Love to do some charity work. Have a passion for writing and do it in my spare time
W. Mocroft, Philanthropist, Master Degree in International Business, Las Vegas
Answered Nov 27, 2018
Julius Caesar was a well-known Roman dictator whose name is still popular today. As a matter of fact, Shakespeare wrote a play about his life and it is still produced and shown today. A group of conspirators conjured up a theory about Caesar and an idea to kill him. However, these conspirators who were planning on killing their Roman leader were also friends and workers of Caesar. He trusted these people and worked with them every day.
So, it didn’t seem unusual that this group of senators came up to him. However, Tillius Cimber, Casca, and Brutus were among the sixty people who would assassinate their leader. Brutus was Caesar’s best friend. Also, these people were leader in Rome so that was unusual too.
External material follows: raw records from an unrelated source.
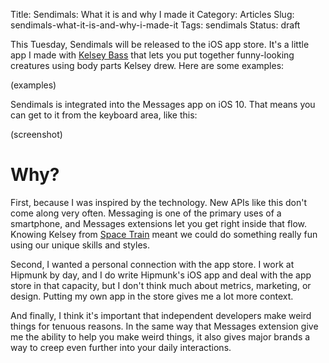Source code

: Title: Sendimals: What it is and why I made it
Category: Articles
Slug: sendimals-what-it-is-and-why-i-made-it
Tags: sendimals
Status: draft

This Tuesday, Sendimals will be released to the iOS app store. It's a little
app I made with [Kelsey Bass](http://www.kelsey-bass.com/) that lets you
put together funny-looking creatures using body parts Kelsey drew. Here are
some examples:

(examples)

Sendimals is integrated into the Messages app on iOS 10. That means you can
get to it from the keyboard area, like this:

(screenshot)

# Why?

First, because I was inspired by the technology. New APIs like
this don't come along very often. Messaging is one of the primary uses of a
smartphone, and Messages extensions let you get right inside that flow. Knowing
Kelsey from [Space Train](/) meant we could do something really fun using our
unique skills and styles.

Second, I wanted a personal connection with the app store. I work at Hipmunk
by day, and I do write Hipmunk's iOS app and deal with the app store in that
capacity, but I don't think much about metrics, marketing, or design. Putting
my own app in the store gives me a lot more context.

And finally, I think it's important that independent developers make weird
things for tenuous reasons. In the same way that Messages extension give me
the ability to help you make weird things, it also gives major brands a way
to creep even further into your daily interactions. 
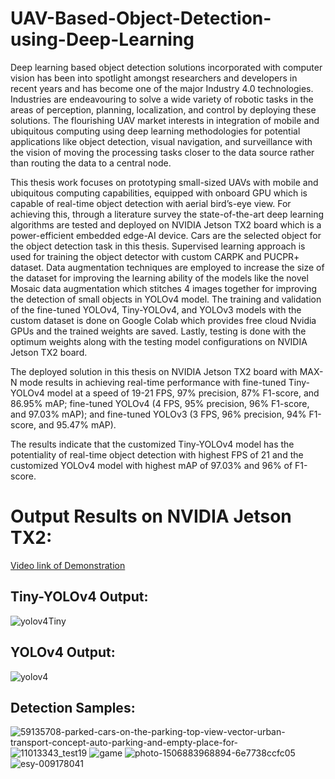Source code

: # UAV-Based-Object-Detection-using-Deep-Learning
Deep learning based object detection solutions incorporated with computer vision has been into spotlight amongst researchers and developers in recent years and has become one of the major Industry 4.0 technologies. Industries are endeavouring to solve a wide variety of robotic tasks in the areas of perception, planning, localization, and control by deploying these solutions. The flourishing UAV market interests in integration of mobile and ubiquitous computing using deep learning methodologies for potential applications like object detection, visual navigation, and surveillance with the vision of moving the processing tasks closer to the data source rather than routing the data to a central node.<br/>

This thesis work focuses on prototyping small-sized UAVs with mobile and ubiquitous computing capabilities, equipped with onboard GPU which is capable of real-time object detection with aerial bird’s-eye view. For achieving this, through a literature survey the state-of-the-art deep learning algorithms are tested and deployed on NVIDIA Jetson TX2 board which is a power-efficient embedded edge-AI device. Cars are the selected object for the object detection task in this thesis. Supervised learning approach is used for training the object detector with custom CARPK and PUCPR+ dataset. Data augmentation techniques are employed to increase the size of the dataset for improving the learning ability of the models like the novel Mosaic data augmentation which stitches 4 images together for improving the detection of small objects in YOLOv4 model. The training and validation of the fine-tuned YOLOv4, Tiny-YOLOv4, and YOLOv3 models with the custom dataset is done on Google Colab which provides free cloud Nvidia GPUs and the trained weights are saved. Lastly, testing is done with the optimum weights along with the testing model configurations on NVIDIA Jetson TX2 board.<br/>

The deployed solution in this thesis on NVIDIA Jetson TX2 board with MAX-N mode results in achieving real-time performance with fine-tuned Tiny-YOLOv4 model at a speed of 19-21 FPS, 97% precision, 87% F1-score, and 86.95% mAP; fine-tuned YOLOv4 (4 FPS, 95% precision, 96% F1-score, and 97.03% mAP); and fine-tuned YOLOv3 (3 FPS, 96% precision, 94% F1-score, and 95.47% mAP).<br/>

The results indicate that the customized Tiny-YOLOv4 model has the potentiality of real-time object detection with highest FPS of 21 and the customized YOLOv4 model with highest mAP of 97.03% and 96% of F1-score.<br/>

# Output Results on NVIDIA Jetson TX2:
[Video link of Demonstration](https://user-images.githubusercontent.com/71173101/129432310-c8ec9373-734b-4855-b2d2-cd395080d23c.mp4) <br/>

## Tiny-YOLOv4 Output:
![yolov4Tiny](https://user-images.githubusercontent.com/71173101/124332900-fbbb5b00-db92-11eb-8c12-1937c6b6a79f.gif) <br/>

## YOLOv4 Output:
![yolov4](https://user-images.githubusercontent.com/71173101/124333464-94060f80-db94-11eb-9d17-f98379b256ab.gif) <br/>

## Detection Samples:
![59135708-parked-cars-on-the-parking-top-view-vector-urban-transport-concept-auto-parking-and-empty-place-for-](https://user-images.githubusercontent.com/71173101/129675240-e7804e5d-2bc6-42c5-9f31-19babdf6f9ad.png)
![11013343_test19](https://user-images.githubusercontent.com/71173101/129675280-7fee400c-13f2-4e5e-9f4a-9e64351e1c52.png)
![game](https://user-images.githubusercontent.com/71173101/129675319-3376088b-00a7-4559-83bc-0a2e10570958.png)
![photo-1506883968894-6e7738ccfc05](https://user-images.githubusercontent.com/71173101/129675414-b09e4f1b-2b1a-49d0-aa28-cc889ba5e0b1.png)
![esy-009178041](https://user-images.githubusercontent.com/71173101/129675474-39b69920-6e11-4eb5-815b-3088aa01066d.png)
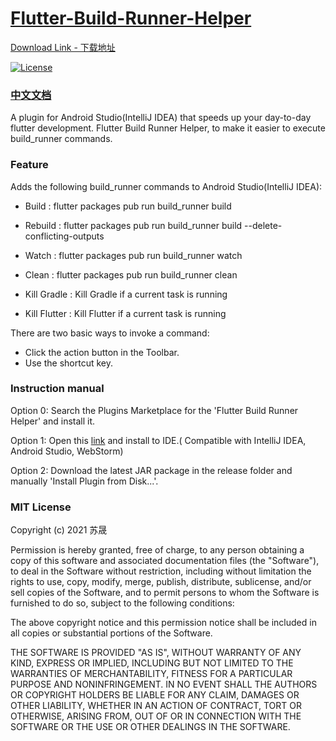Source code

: # [Flutter-Build-Runner-Helper](https://plugins.jetbrains.com/plugin/14442-flutter-build-runner-helper)

[Download Link - 下载地址](https://plugins.jetbrains.com/plugin/14442-flutter-build-runner-helper)

[![License](https://img.shields.io/badge/license-MIT-blue.svg)](https://opensource.org/licenses/MIT)

### [中文文档](https://github.com/nEdAy/Flutter-Build-Runner-Helper/blob/master/README_CN.md)

A plugin for Android Studio(IntelliJ IDEA) that speeds up your day-to-day flutter development. Flutter Build Runner
Helper, to make it easier to execute build_runner commands.

### Feature

Adds the following build_runner commands to Android Studio(IntelliJ IDEA):

- Build : flutter packages pub run build_runner build
- Rebuild : flutter packages pub run build_runner build --delete-conflicting-outputs
- Watch : flutter packages pub run build_runner watch
- Clean : flutter packages pub run build_runner clean

- Kill Gradle : Kill Gradle if a current task is running
- Kill Flutter : Kill Flutter if a current task is running

There are two basic ways to invoke a command:

- Click the action button in the Toolbar.
- Use the shortcut key.

### Instruction manual

Option 0: Search the Plugins Marketplace for the 'Flutter Build Runner Helper' and install it.

Option 1: Open this [link](https://plugins.jetbrains.com/plugin/14442-flutter-build-runner-helper) and install to IDE.(
Compatible with IntelliJ IDEA, Android Studio, WebStorm)

Option 2: Download the latest JAR package in the release folder and manually 'Install Plugin from Disk...'.

### MIT License

Copyright (c) 2021 苏晟

Permission is hereby granted, free of charge, to any person obtaining a copy of this software and associated
documentation files (the "Software"), to deal in the Software without restriction, including without limitation the
rights to use, copy, modify, merge, publish, distribute, sublicense, and/or sell copies of the Software, and to permit
persons to whom the Software is furnished to do so, subject to the following conditions:

The above copyright notice and this permission notice shall be included in all copies or substantial portions of the
Software.

THE SOFTWARE IS PROVIDED "AS IS", WITHOUT WARRANTY OF ANY KIND, EXPRESS OR IMPLIED, INCLUDING BUT NOT LIMITED TO THE
WARRANTIES OF MERCHANTABILITY, FITNESS FOR A PARTICULAR PURPOSE AND NONINFRINGEMENT. IN NO EVENT SHALL THE AUTHORS OR
COPYRIGHT HOLDERS BE LIABLE FOR ANY CLAIM, DAMAGES OR OTHER LIABILITY, WHETHER IN AN ACTION OF CONTRACT, TORT OR
OTHERWISE, ARISING FROM, OUT OF OR IN CONNECTION WITH THE SOFTWARE OR THE USE OR OTHER DEALINGS IN THE SOFTWARE.
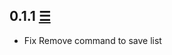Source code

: ## 0.1.1 [☰](https://github.com/samuelreh/tomatoharvest/compare/v0.1.1...v0.1.0)

* Fix Remove command to save list
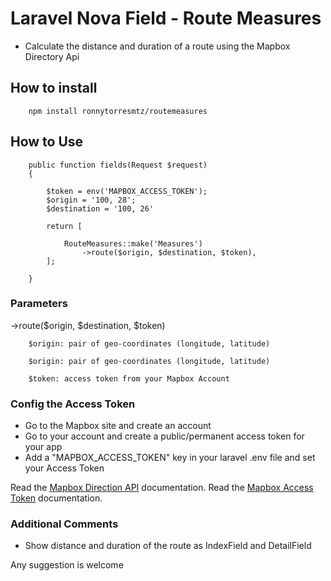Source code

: # Laravel Nova Field - Route Measures

- Calculate the distance and duration of a route using the Mapbox Directory Api

## How to install

        npm install ronnytorresmtz/routemeasures


## How to Use


        public function fields(Request $request)
        {

            $token = env('MAPBOX_ACCESS_TOKEN');
            $origin = '100, 28';
            $destination = '100, 26'
                    
            return [
                
                RouteMeasures::make('Measures')
                    ->route($origin, $destination, $token),
            ];
        
        }

### Parameters

->route($origin, $destination, $token)

        $origin: pair of geo-coordinates (longitude, latitude)

        $origin: pair of geo-coordinates (longitude, latitude)

        $token: access token from your Mapbox Account

### Config the Access Token

- Go to the Mapbox site and create an account
- Go to your account and create a public/permanent access token for your app
- Add a "MAPBOX_ACCESS_TOKEN" key in your laravel .env file and set your Access Token

Read the [Mapbox Direction API](https://docs.mapbox.com/api/navigation/) documentation.
Read the [Mapbox Access Token](https://docs.mapbox.com/help/tutorials/get-started-tokens-api/) documentation.

### Additional Comments

- Show distance and duration of the route as IndexField and DetailField




Any suggestion is welcome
Cassius and Brutus were the perpetrators of the plot to assassinate Julius Caesar. Decimus was another friend who betrayed Caesar by persuading him to come to the Senate, leading him there where the senators had daggers ready, hidden in a chest. Presumably all the senators present were complicit.
None of them wanted a man who was demanding absolute and complete power for himself. The death can be regarded as a senatorial decision. Given that there were 23 stab wounds, it is clear that it had taken more then one or two men to murder Caesar and that the senators were making very sure Caesar could not survive so very many wounds.